- ACTIVITY -
Restate word for word the lines of the entries below, starting with the line that holds "underlie the proposed algorithm." and ending with the line that holds "three-dimensional elastoplastic equations.", and no others.

- Collected data -
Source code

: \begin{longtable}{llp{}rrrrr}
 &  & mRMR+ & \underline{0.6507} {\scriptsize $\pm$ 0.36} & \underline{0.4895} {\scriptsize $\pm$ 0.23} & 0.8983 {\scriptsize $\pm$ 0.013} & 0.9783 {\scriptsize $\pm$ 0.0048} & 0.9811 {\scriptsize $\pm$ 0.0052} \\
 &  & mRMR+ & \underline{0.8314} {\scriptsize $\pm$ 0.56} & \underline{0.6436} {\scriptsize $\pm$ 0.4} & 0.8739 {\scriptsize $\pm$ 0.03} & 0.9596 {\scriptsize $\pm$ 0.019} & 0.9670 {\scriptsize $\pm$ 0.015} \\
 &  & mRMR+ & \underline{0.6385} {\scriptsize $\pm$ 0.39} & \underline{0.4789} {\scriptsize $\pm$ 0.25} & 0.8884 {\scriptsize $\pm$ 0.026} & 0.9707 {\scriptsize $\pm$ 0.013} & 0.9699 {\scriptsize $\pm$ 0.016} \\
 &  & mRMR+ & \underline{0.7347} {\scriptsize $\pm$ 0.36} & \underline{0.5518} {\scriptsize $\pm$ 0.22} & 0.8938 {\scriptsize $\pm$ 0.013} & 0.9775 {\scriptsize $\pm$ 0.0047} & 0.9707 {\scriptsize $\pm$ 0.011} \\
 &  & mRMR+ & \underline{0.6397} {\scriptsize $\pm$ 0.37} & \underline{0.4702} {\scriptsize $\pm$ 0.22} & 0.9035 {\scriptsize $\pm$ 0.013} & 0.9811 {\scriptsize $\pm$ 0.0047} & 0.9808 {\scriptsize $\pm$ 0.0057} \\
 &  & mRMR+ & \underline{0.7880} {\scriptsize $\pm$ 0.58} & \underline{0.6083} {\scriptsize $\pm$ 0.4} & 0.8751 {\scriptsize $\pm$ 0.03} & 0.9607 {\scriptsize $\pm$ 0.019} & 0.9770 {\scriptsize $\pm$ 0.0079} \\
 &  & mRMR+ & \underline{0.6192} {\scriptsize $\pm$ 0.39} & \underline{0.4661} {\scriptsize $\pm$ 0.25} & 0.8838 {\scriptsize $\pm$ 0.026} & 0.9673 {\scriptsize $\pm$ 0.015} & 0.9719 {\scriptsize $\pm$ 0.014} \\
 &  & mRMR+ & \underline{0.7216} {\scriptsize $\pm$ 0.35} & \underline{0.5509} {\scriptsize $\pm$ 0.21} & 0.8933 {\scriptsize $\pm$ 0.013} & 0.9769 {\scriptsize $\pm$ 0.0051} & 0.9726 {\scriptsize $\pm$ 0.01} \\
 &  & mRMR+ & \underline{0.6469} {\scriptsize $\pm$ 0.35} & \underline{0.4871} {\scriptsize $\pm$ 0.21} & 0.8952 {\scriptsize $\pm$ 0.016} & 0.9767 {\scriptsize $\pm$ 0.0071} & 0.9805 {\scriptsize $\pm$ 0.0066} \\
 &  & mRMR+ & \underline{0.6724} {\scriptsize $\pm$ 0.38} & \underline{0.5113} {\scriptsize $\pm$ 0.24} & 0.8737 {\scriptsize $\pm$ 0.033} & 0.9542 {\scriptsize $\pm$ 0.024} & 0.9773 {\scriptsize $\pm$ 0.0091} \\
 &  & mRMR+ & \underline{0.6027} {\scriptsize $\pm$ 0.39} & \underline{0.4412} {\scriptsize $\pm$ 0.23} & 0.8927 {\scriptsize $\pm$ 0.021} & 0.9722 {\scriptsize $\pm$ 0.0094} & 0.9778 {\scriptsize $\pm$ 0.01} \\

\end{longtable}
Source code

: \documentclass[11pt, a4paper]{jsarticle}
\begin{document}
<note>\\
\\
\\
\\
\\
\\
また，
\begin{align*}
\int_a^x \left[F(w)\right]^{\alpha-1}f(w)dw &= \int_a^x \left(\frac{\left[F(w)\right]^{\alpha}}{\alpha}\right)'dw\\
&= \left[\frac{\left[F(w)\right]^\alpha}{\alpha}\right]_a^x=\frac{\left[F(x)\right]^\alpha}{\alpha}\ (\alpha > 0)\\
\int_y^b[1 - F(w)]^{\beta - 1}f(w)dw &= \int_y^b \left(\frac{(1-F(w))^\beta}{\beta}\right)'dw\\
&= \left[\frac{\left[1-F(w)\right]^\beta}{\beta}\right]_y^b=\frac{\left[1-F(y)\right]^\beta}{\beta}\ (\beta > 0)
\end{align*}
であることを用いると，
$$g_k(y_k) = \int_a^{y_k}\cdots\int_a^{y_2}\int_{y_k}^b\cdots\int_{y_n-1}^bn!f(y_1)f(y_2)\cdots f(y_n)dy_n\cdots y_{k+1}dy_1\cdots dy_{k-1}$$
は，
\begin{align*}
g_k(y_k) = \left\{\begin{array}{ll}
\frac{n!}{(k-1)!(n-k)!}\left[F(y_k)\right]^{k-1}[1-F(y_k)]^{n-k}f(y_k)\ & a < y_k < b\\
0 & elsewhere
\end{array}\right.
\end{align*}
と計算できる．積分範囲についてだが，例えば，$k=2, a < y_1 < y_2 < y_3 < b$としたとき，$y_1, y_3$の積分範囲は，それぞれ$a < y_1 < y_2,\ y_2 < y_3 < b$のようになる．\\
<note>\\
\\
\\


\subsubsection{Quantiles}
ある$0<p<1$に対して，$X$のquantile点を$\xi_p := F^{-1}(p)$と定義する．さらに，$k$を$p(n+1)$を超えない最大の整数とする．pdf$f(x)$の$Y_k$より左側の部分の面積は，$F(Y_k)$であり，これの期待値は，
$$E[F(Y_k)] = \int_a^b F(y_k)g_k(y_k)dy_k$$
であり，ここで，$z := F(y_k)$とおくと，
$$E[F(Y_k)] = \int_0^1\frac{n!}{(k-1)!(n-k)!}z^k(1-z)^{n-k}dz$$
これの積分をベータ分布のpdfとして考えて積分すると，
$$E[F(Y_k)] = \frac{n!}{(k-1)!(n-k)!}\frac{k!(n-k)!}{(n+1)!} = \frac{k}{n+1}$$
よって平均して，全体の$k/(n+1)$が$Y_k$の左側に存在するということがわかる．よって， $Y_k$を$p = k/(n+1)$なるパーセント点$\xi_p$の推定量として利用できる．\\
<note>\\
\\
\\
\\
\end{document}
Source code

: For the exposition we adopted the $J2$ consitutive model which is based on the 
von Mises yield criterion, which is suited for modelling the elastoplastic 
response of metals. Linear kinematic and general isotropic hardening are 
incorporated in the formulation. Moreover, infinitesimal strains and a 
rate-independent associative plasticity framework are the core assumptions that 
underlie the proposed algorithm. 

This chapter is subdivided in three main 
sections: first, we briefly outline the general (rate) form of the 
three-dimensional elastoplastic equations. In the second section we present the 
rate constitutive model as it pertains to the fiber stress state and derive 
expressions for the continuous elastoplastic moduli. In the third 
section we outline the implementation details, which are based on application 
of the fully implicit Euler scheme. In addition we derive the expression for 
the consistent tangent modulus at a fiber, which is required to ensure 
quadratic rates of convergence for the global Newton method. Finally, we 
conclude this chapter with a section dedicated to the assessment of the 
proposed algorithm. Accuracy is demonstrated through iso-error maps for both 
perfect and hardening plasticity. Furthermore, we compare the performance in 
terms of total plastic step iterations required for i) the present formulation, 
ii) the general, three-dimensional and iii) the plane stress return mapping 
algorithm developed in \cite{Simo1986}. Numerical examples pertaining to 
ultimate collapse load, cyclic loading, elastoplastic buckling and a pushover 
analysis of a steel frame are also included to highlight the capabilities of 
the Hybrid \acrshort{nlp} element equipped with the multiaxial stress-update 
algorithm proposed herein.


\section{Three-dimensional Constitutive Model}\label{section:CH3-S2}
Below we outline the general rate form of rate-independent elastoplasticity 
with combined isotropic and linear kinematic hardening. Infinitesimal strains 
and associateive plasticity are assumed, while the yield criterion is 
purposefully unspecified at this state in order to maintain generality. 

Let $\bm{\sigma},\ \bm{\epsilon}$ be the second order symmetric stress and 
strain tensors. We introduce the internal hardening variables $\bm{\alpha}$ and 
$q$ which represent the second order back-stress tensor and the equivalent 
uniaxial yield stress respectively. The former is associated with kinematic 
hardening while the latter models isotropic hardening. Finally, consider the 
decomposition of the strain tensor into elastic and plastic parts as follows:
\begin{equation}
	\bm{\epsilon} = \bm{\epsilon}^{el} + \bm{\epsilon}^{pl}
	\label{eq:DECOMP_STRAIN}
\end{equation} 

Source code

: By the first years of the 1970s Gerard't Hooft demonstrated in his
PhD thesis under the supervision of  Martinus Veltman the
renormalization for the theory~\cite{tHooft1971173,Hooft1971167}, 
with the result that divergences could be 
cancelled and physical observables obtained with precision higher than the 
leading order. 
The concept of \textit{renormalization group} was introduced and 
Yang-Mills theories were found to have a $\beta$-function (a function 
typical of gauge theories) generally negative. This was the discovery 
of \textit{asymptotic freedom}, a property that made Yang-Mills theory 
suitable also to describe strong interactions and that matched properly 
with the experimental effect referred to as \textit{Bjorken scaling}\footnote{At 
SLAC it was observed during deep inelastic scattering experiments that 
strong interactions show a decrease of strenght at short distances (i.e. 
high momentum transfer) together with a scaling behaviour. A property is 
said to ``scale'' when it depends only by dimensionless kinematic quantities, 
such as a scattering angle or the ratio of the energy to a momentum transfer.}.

- RESULT FOR THIS EXERCISE -
underlie the proposed algorithm. 

This chapter is subdivided in three main 
sections: first, we briefly outline the general (rate) form of the 
three-dimensional elastoplastic equations. In the second section we present the 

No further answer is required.